Business

As Women Drop Out Of Labor Market, Moms Call For More Aid

Julia Fanzeres
Bloomberg News

WWR Article Summary (tl;dr) Since the pandemic took hold, more than 2 million women have dropped out of the workforce, many to care for their children. Can a new “Marshall Plan for Moms” help these women survive the pandemic and thrive in the future? Julia Fanzeres takes a look.

Bloomberg

As women have left the U.S. workforce in droves, in what some economists have deemed the first female recession, calls for structural changes to support them are growing louder.

Since the pandemic took hold, more than 2 million women have dropped out of the workforce. The crisis has exposed the burdens on working women but also provided an opportunity for substantive change, according to Reshma Saujani, founder and chief executive officer of Girls Who Code.

“The infrastructure of childcare is broken,” Saujani said Tuesday at the Aspen Institute’s RE$ET Conference with Bloomberg Economics. “Nobody can afford it and it’s not seen as something that we simply need in our society — and that has to change.”

Saujani has spearheaded an effort calling on the Biden administration to enact a “Marshall Plan for Moms.” It presses for short-term monthly payments depending on needs and resources and advocates for policies like paid family leave, affordable childcare and pay equity.

A group of 50 high-profile women publicly signed on to the effort in January and on Tuesday the founder of Craigslist, Craig Newmark, announced a $500,000 donation to Girls Who Code in support of the plan.

“Mothers are facing the brunt of this pandemic, and it is on all of us to step up and ensure that we are providing them with the relief and compensation they deserve,” said Newmark. “That is why I’m making an investment in the Marshall Plan Moms so that we can continue to raise awareness and call on our elected leaders to take action now.”
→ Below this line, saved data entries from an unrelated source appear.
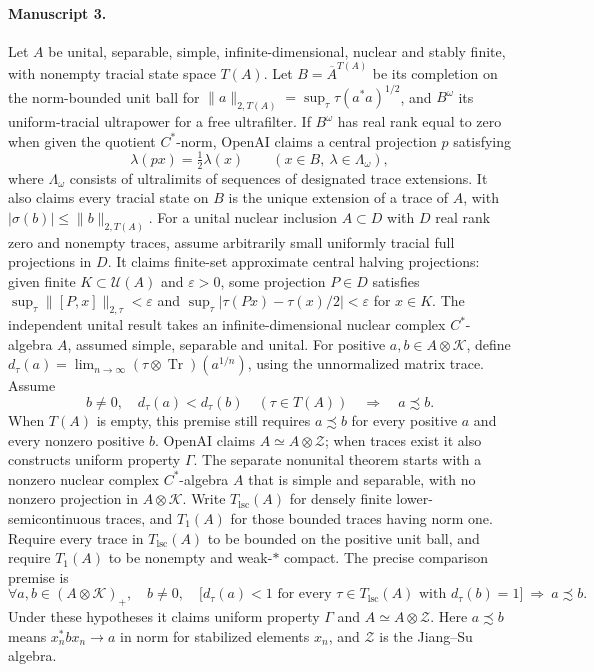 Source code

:\documentclass[11pt]{article}
\begin{document}
\paragraph{Manuscript 3.}
Let $A$ be unital, separable, simple, infinite-dimensional, nuclear and stably finite, with nonempty tracial state space $T(A)$. Let $B=\overline A^{T(A)}$ be its completion on the norm-bounded unit ball for $\|a\|_{2,T(A)}=\sup_\tau\tau(a^*a)^{1/2}$, and $B^\omega$ its uniform-tracial ultrapower for a free ultrafilter. If $B^\omega$ has real rank equal to zero when given the quotient $C^*$-norm, OpenAI claims a central projection $p$ satisfying
\[
\lambda(px)=\tfrac12\lambda(x)\qquad(x\in B,\ \lambda\in\Lambda_\omega),
\]
where $\Lambda_\omega$ consists of ultralimits of sequences of designated trace extensions. It also claims every tracial state on $B$ is the unique extension of a trace of $A$, with $|\sigma(b)|\le\|b\|_{2,T(A)}$.
For a unital nuclear inclusion $A\subset D$ with $D$ real rank zero and nonempty traces, assume arbitrarily small uniformly tracial full projections in $D$. It claims finite-set approximate central halving projections: given finite $K\subset\mathcal U(A)$ and $\varepsilon>0$, some projection $P\in D$ satisfies $\sup_\tau\|[P,x]\|_{2,\tau}<\varepsilon$ and $\sup_\tau|\tau(Px)-\tau(x)/2|<\varepsilon$ for $x\in K$.
The independent unital result takes an infinite-dimensional nuclear complex $C^*$-algebra $A$, assumed simple, separable and unital. For positive $a,b\in A\otimes\mathcal K$, define $d_\tau(a)=\lim_{n\to\infty}(\tau\otimes\operatorname{Tr})(a^{1/n})$, using the unnormalized matrix trace. Assume
\[
b\ne0,\quad d_\tau(a)<d_\tau(b)\quad(\tau\in T(A))\quad\Longrightarrow\quad a\precsim b.
\]
When $T(A)$ is empty, this premise still requires $a\precsim b$ for every positive $a$ and every nonzero positive $b$. OpenAI claims $A\simeq A\otimes\mathcal Z$; when traces exist it also constructs uniform property $\Gamma$.
The separate nonunital theorem starts with a nonzero nuclear complex $C^*$-algebra $A$ that is simple and separable, with no nonzero projection in $A\otimes\mathcal K$. Write $T_{\mathrm{lsc}}(A)$ for densely finite lower-semicontinuous traces, and $T_1(A)$ for those bounded traces having norm one. Require every trace in $T_{\mathrm{lsc}}(A)$ to be bounded on the positive unit ball, and require $T_1(A)$ to be nonempty and weak-$*$ compact. The precise comparison premise is
\[
\forall a,b\in(A\otimes\mathcal K)_+,\quad b\ne0,\quad
\bigl[d_\tau(a)<1\text{ for every }\tau\in T_{\mathrm{lsc}}(A)\text{ with }d_\tau(b)=1\bigr]
\ \Longrightarrow\ a\precsim b.
\]
Under these hypotheses it claims uniform property $\Gamma$ and $A\simeq A\otimes\mathcal Z$. Here $a\precsim b$ means $x_n^*bx_n\to a$ in norm for stabilized elements $x_n$, and $\mathcal Z$ is the Jiang--Su algebra.
\end{document}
Women were hard hit in this economic recession because it was the first led by the service sector, Betsey Stevenson, an economics professor at the University of Michigan, said at the Aspen event. That compares with the 2008 financial crisis when many of the jobs lost were in goods-producing industries, which are more male dominated, she said.

“If we think about things like education, and health services, 78% of those jobs are held by women,” said Stevenson. “And that got hit really hard in this pandemic.”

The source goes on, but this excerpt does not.